Saved entries:
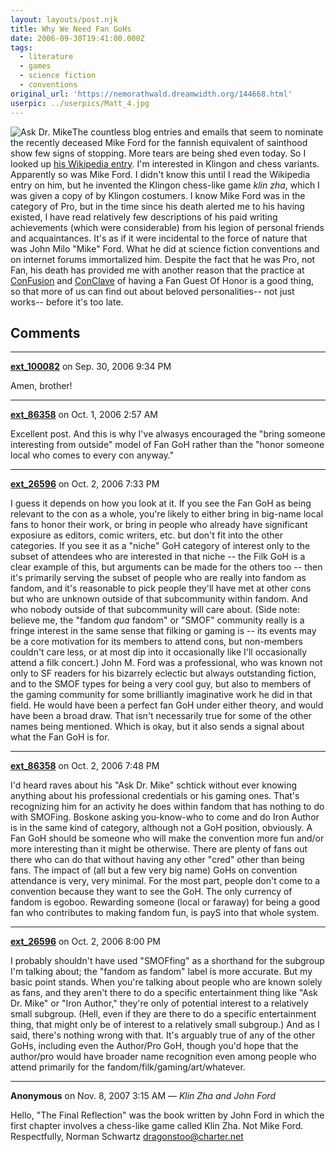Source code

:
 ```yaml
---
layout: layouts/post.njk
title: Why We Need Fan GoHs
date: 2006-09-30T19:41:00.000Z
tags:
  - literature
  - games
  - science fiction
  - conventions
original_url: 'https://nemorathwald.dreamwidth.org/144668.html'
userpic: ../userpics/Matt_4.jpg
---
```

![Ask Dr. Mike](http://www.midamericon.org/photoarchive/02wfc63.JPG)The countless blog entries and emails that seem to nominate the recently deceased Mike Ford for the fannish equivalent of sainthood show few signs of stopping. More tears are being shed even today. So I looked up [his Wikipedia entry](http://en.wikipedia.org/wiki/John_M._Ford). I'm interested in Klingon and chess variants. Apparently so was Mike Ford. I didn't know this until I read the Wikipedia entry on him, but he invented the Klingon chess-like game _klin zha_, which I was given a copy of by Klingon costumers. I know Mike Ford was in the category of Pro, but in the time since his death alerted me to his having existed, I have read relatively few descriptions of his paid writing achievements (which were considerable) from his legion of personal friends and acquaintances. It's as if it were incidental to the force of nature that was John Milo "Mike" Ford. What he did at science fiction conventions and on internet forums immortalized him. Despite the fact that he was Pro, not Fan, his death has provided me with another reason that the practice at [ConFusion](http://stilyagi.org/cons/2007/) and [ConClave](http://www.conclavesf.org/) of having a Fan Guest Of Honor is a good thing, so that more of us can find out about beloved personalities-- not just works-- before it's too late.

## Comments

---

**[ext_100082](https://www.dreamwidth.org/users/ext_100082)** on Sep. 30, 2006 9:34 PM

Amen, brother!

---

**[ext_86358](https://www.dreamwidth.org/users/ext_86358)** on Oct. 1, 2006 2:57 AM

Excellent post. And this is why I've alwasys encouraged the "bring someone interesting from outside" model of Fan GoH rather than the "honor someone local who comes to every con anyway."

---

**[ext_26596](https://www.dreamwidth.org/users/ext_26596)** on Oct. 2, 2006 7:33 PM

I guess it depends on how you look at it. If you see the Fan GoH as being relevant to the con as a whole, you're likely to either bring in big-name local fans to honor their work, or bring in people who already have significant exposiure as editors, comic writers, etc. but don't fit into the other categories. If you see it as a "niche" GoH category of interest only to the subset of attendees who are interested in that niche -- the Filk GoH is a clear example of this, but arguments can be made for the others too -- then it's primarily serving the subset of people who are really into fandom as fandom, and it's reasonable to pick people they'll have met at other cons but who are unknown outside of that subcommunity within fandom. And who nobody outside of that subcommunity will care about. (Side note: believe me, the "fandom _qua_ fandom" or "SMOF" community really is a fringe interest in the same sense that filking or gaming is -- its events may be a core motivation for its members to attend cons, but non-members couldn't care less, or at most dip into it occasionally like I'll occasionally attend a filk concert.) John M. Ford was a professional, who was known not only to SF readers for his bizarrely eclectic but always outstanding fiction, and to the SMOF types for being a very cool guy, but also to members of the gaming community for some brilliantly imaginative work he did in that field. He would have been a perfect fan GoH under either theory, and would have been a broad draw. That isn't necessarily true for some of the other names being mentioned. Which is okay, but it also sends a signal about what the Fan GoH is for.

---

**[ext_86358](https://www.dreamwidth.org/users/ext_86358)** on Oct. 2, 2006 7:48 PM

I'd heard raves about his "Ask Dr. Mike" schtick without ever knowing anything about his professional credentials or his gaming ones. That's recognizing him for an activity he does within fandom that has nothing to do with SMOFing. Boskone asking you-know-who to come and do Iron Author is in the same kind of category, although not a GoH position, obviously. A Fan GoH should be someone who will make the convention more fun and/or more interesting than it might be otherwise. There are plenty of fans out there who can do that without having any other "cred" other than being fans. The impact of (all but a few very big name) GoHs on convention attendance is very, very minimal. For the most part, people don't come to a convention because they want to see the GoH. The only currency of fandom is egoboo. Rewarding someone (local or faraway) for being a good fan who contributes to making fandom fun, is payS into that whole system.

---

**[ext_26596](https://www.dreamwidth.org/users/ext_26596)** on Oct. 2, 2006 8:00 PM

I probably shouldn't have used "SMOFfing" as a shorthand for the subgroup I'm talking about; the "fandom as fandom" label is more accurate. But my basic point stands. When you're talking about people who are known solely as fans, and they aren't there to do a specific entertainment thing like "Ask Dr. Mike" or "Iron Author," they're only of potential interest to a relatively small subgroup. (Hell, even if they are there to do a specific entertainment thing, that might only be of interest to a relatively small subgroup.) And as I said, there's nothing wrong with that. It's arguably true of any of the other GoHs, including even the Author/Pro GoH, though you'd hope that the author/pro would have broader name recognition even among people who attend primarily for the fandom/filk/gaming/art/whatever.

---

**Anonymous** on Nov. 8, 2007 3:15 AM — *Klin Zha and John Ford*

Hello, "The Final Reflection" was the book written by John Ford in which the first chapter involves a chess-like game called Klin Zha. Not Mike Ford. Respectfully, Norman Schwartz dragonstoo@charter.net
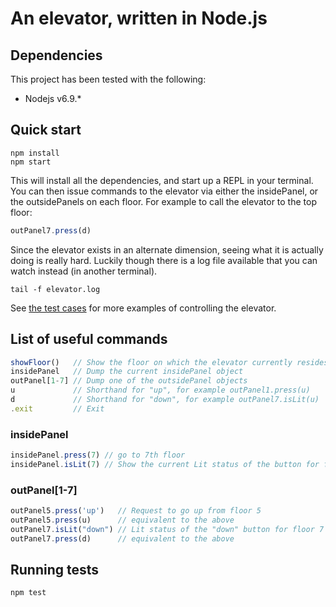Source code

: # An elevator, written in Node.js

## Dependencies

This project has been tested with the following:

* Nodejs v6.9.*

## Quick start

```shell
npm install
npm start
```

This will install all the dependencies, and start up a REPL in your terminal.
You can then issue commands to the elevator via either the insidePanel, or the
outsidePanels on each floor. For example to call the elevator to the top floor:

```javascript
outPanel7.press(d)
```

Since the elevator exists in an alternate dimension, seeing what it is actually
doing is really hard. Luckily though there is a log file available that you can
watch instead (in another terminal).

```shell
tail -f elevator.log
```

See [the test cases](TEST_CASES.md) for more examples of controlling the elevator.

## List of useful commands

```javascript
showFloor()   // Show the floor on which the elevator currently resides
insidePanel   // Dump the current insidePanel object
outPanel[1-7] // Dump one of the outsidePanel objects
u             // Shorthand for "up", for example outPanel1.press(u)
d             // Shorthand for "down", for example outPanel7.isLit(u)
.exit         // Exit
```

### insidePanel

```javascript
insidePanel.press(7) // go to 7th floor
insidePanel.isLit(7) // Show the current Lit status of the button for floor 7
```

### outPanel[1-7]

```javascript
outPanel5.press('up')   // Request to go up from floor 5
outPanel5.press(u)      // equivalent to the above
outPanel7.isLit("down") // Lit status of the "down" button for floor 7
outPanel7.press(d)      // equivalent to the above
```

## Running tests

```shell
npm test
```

● GOAL OF THE EXERCISE
The lines to extract from the data above begin with the line containing "2006 2:57 AM" and end with the line containing "2006 7:33 PM". Extract them exactly, including both.

● WORKED SOLUTION
**[ext_86358](https://www.dreamwidth.org/users/ext_86358)** on Oct. 1, 2006 2:57 AM

Excellent post. And this is why I've alwasys encouraged the "bring someone interesting from outside" model of Fan GoH rather than the "honor someone local who comes to every con anyway."

---

**[ext_26596](https://www.dreamwidth.org/users/ext_26596)** on Oct. 2, 2006 7:33 PM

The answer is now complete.